Importance Of Simplicity
Simple is Better (29:04)
When I first lost weight, I didn't understand that Gatorade had 800 calories in it. You know when you drink those four Gatorades, even though all you're eating is lunchables, you're actually driving all these calories and it's just, am I doing simple better? And if you wanna lose weight, there's a way to do it. Yeah, I love that. That's super powerful that your choices are limited by what you're trying to achieve. There's a finite amount. Yeah, that's really smart. Yeah. Where can people connect with you, find out more about what you're up to, get the book? Yeah. So the book right now is that ThinkBig-GoFAR.com/book, but they can get it in Audible, they can get it in HarperCollins, they can get it on really any different environment. I've kinda only had Twitter for a couple years, so I'm just learning how to do social media, so they can follow @Trevormoa, T-R-E-V-O-R-M-O-A-W-A-D. I think we've done a nice job. And then in the sports world, I have the MOAD group, which kinda works with athletes, and then Limitless Minds is our business that works with corporations and executives. Nice. Alright, what is the impact that you wanna have in the world with all these things that you're doing? I wanna demystify thinking. I just, I wanna demystify it. I don't want people to feel like it's only for people that are really, really bright. I wanna demystify the idea that change is a challenge.

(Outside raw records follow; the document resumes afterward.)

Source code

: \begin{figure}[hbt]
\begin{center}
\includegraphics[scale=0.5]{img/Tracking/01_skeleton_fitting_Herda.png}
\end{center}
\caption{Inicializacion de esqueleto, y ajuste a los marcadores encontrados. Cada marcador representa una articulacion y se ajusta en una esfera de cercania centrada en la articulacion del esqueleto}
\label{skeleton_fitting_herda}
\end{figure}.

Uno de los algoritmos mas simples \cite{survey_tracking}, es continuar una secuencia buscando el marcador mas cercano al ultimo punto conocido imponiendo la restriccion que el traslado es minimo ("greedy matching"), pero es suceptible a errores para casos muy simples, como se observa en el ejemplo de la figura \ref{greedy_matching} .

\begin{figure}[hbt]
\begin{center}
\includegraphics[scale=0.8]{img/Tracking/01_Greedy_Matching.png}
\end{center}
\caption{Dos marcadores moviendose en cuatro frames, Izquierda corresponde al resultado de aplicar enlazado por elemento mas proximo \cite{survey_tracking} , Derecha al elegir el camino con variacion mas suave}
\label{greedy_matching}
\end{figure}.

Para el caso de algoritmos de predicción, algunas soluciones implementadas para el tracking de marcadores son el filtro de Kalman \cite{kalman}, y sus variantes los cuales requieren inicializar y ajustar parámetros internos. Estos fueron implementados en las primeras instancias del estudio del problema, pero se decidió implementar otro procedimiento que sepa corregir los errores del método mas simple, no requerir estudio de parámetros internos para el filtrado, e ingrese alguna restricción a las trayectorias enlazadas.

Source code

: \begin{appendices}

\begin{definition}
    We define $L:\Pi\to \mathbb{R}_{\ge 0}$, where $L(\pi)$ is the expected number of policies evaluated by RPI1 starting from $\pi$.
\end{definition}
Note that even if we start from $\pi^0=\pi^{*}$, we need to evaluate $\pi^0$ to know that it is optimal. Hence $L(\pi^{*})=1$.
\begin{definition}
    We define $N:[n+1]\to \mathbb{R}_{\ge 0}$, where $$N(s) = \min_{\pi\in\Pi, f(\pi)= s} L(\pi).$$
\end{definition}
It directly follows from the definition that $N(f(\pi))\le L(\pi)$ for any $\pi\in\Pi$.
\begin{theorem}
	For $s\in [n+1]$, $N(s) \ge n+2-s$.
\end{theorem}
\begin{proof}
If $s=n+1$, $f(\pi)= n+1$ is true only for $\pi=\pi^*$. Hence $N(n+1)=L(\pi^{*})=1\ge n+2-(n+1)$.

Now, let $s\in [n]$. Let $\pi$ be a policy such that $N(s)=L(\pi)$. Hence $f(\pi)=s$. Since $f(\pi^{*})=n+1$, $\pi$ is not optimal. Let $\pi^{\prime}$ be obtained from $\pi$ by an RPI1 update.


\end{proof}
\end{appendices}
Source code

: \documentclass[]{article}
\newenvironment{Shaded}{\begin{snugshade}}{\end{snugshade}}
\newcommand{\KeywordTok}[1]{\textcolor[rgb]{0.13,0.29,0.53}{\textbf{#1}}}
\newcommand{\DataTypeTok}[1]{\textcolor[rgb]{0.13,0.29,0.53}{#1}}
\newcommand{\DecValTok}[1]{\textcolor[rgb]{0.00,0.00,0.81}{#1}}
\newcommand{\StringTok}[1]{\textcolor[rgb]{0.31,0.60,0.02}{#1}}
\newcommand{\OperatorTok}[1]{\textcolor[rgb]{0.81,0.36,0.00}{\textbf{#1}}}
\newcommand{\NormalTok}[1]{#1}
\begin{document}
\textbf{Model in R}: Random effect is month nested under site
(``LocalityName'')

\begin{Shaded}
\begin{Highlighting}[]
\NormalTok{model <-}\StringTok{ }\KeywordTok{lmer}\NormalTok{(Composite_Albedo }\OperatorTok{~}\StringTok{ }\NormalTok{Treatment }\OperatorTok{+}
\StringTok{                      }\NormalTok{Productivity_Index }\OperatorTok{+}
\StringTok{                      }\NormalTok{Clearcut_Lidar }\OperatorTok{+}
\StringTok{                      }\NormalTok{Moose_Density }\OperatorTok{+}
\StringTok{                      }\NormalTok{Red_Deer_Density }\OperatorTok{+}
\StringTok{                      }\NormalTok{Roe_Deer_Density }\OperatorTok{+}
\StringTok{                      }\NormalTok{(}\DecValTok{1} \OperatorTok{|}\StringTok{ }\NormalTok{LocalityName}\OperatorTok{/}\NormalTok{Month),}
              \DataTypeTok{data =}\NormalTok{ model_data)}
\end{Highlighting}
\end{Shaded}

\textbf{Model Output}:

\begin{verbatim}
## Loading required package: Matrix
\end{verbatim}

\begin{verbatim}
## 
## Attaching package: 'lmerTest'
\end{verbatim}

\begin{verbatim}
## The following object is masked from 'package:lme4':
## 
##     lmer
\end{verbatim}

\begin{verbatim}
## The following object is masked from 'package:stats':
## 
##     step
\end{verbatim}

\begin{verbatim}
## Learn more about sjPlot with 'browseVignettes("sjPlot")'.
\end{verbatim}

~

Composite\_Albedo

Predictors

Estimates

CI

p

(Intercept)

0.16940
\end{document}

Nice, I like that. Well guys, I love that he is taking a new approach to thinking whether it's just understanding the difference between positive and negative and understanding that there's something else in the middle, or all of the nuance stuff that he goes into the book. I think they're incredibly powerful tactics that you will find immeasurably useful in your life. Check out the book, Engage with Him on Social. It will definitely allow you to get to that next level. And speaking of next level, if you haven't already, be sure to subscribe. And until next time, my friends, be legendary. Take care. My man, Trevor, thank you, dude. My pleasure. That was wonderful. The greatest fear in modern times is what other people think. So our job is to love others and not give a shit what they think of us. 'Cause we only get one emotion at a time. That's how our brain works. One emotion. So our job is to make a difference.